The Web Speech API Specification from the W3C describes APIs for both Speech Recognition and Speech Synthesis. Tutorial #37 Web Speech Recognition described the first of these. This tutorial shows how you can use Speech Synthesis to make a web page talk.
There are many potential applications for this feature, from mobile web applications that can give spoken directions like a SatNav system, to user feedback in web-based games.
NOTE: As of March 2014, ONLY the Google Chrome browser (version 33 and higher) fully supports Speech Synthesis, with partial support available in Safari on iOS7.
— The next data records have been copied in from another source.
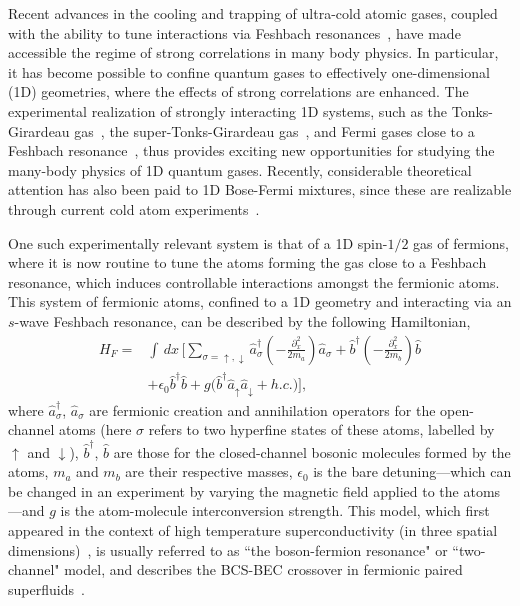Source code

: \documentclass[aps,pra,
superscriptaddress,
reprint,twocolumn,preprintnumbers,
amsmath,amssymb,
nofootinbib]{revtex4-1}
\begin{document}
Recent advances in the cooling and trapping of ultra-cold atomic gases, coupled with the ability to tune interactions via Feshbach resonances~\cite{Regal2003,Inouye2004,Stan2004,Gunter2006,Best2009}, have made accessible the regime of strong correlations in many body physics. In particular, it has become possible to confine quantum gases to effectively one-dimensional (1D) geometries, where the effects of strong correlations are enhanced. The experimental realization of strongly interacting 1D systems, such as the Tonks-Girardeau gas~\cite{Paredes2004,Kinoshita2004}, the super-Tonks-Girardeau gas~\cite{Haller2009}, and Fermi gases close to a Feshbach resonance~\cite{Gunter2005,Esslinger2005,Liao2010}, thus provides exciting new opportunities for studying the many-body physics of 1D quantum gases. Recently, considerable theoretical attention has also been paid to 1D Bose-Fermi mixtures, since these are realizable through current cold atom experiments~\cite{Das2003,Yin2012,Batchelor2005,Guan2008,Demler2006a,*Demler2006b,Mathey2004,Cazalilla2003,Giorgini2002,Gritsev2010}.

One such experimentally relevant system is that of a 1D spin-$1/2$ gas of fermions, where it is now routine to tune the atoms forming the gas close to a Feshbach resonance, which induces controllable interactions amongst the fermionic atoms. This system of fermionic atoms, confined to a 1D geometry and interacting via an $s$-wave Feshbach resonance, can be described by the following Hamiltonian,
	\begin{align}
	\label{eqn:01}
	H_F = & \int \, dx \, \Bigg[ \sum\limits_{\sigma=\uparrow,\downarrow} \hat{a}_{\sigma}^{\dagger} \left(-\frac{\partial^2_x}{2 m_a}\right) \hat{a}_{\sigma} + \hat{b}^{\dagger}\left( -\frac{\partial^2_x}{2 m_b}  \right)  \hat{b} \nonumber \\ & + \epsilon_0 \hat{b}^{\dagger} \hat{b} +  g \big(\hat{b}^\dagger \hat{a}_\uparrow \hat{a}_{\downarrow} + h.c. \big) \Bigg],
	\end{align}
where $\hat{a}_{\sigma}^\dagger$, $\hat{a}_{\sigma}$ are fermionic creation and annihilation operators for the open-channel atoms (here $\sigma$ refers to
two hyperfine states of these atoms, labelled by $\uparrow$ and $\downarrow$), $\hat{b}^\dagger$, $\hat{b}$ are those for the closed-channel bosonic molecules
formed by the atoms, $m_a$ and $m_b$ are their respective masses, $\epsilon_0$ is the bare detuning---which can be changed in an experiment by varying the
magnetic field applied to the atoms---and $g$ is the atom-molecule interconversion strength. 
This model, which first appeared in the context of high temperature superconductivity (in three spatial dimensions)~\cite{Lee1989a, *Lee1989b}, is usually referred to as ``the boson-fermion resonance" or ``two-channel" model, and describes the BCS-BEC crossover in fermionic paired superfluids~\cite{Holland2001,Timmermans2001,Gurarie2007,Recati2005}. 
\end{document}
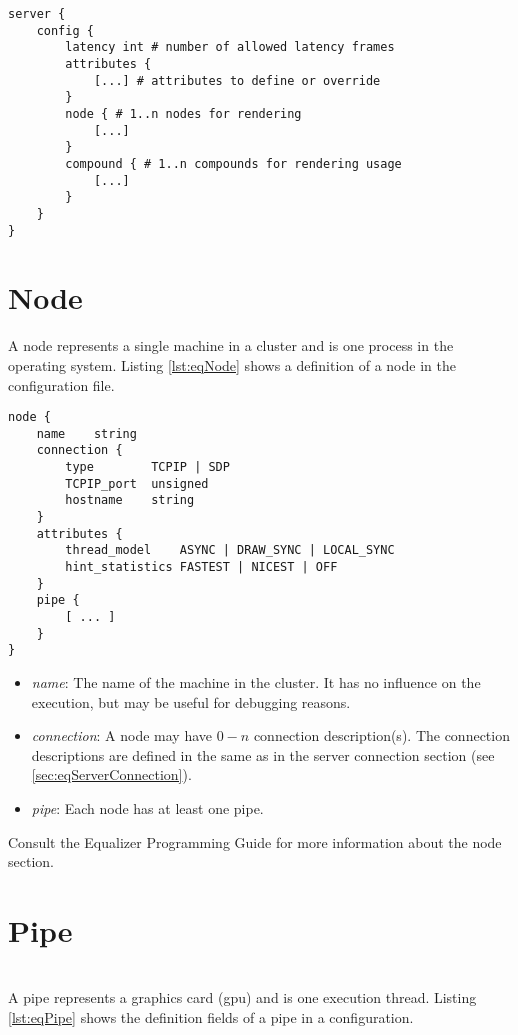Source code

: \begin{lstlisting}[language=vrml,caption={config section in Equalizer configuration},label={lst:eqConfig}]
server {
	config {
		latency	int	# number of allowed latency frames
		attributes {
			[...] # attributes to define or override
		}
		node { # 1..n nodes for rendering
			[...]
		}
		compound { # 1..n compounds for rendering usage
			[...]
		}
	}
}
\end{lstlisting}

\section{Node}
\label{sec:eqNode}
A node represents a single machine in a cluster and is one process in the operating system. Listing \ref{lst:eqNode} shows a definition of a node in the configuration file.

\begin{lstlisting}[language=vrml,caption={node section in configuration file},label={lst:eqNode}]
node {
	name	string
	connection { 
		type		TCPIP | SDP
		TCPIP_port	unsigned
		hostname	string
	}
	attributes {
		thread_model	ASYNC | DRAW_SYNC | LOCAL_SYNC
		hint_statistics	FASTEST | NICEST | OFF
	}
	pipe {
		[ ... ]
	}
}
\end{lstlisting}

\begin{itemize}
	\item \emph{name}: The name of the machine in the cluster. It has no influence on the execution, but may be useful for debugging reasons.
	\item \emph{connection}: A node may have $0-n$ connection description(s). The connection descriptions are defined in the same as in the server connection section (see \ref{sec:eqServerConnection}).
	\item \emph{pipe}: Each node has at least one pipe.
\end{itemize}

Consult the Equalizer Programming Guide \cite[p. 66]{eqPG} for more information about the node section.

\section{Pipe}
\label{sec:eqPipe}\hfill\\
A pipe represents a graphics card (\gls{gpu}) and is one execution thread. Listing \ref{lst:eqPipe} shows the definition fields of a pipe in a configuration.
NOTE: Some of the options such as rate, volume, pitch do not work with all the voices - for example the default voice on Mac OS X
Speech Synthesis has been available on Windows and Mac OS X as a System Feature for a while. On Mac OS X, for example, you can choose among several voices from the Dictation and Speech Preference Panel and then turn on speech by selecting some text, right-clicking and choosing the Speech item in the menu.
Speech Synthesis in the Browser makes use of this system service and, in the case of Google Chrome, also provides additional voices that appear to be coded within the browser software itself.
On Mac OS X 10.9.2 (Mavericks) with Google Chrome 33, the list of voices is shown below:
- Voice 0 Google US English
- Voice 1 Google UK English Male
- Voice 2 Google UK English Female
- Voice 3 Google Español
- Voice 4 Google Français
- Voice 5 Google Italiano
- Voice 6 Google Deutsch
- Voice 7 Google 日本人
- Voice 8 Google 한국의
- Voice 9 Google 中国的
- Voice 10 Alex
- Voice 11 Agnes
- Voice 12 Albert
- Voice 13 Bad News
- Voice 14 Bahh
- Voice 15 Bells
- Voice 16 Boing
- Voice 17 Bruce
- Voice 18 Bubbles
- Voice 19 Cellos
- Voice 20 Deranged
- Voice 21 Fred
- Voice 22 Good News
- Voice 23 Hysterical
- Voice 24 Junior
- Voice 25 Kathy
- Voice 26 Pipe Organ
- Voice 27 Princess
- Voice 28 Ralph
- Voice 29 Trinoids
- Voice 30 Vicki
- Voice 31 Victoria
- Voice 32 Whisper
- Voice 33 Zarvox
Voices 0 through 9 are provided by Google and would appear to be generated within the browser itself.
The other voices are generated by, in my case, the Mac OS X built in Speech Synthesis capability.
NOTE that not all voices support pitch, rate and volume.
Understanding the Code
speechSynthesis is an API in the window object. The demo code prefixes it with window but this does not seem to be necessary
You should check whether the user's browser supports the API by testing the presence of speechSynthesis.
A single instance of speech is called a SpeechSynthesisUtterance. You create a SpeechSynthesisUtterance object and specify its attributes before passing it to a call of window.speechSynthesis.speak().
There are five demos contained in the demo page - each of them is wrapped in an event handler for the associated button.
- The simplest syntax - two lines of code
- The alternate syntax that exposes the attributes
- Fetching the list of voices that are available on your system
- Specifying a Voice
- Applying options to the voice
In addition to the features shown in the demos, the API also provides several event handlers and methods that can be used while an utterance is being spoken, etc.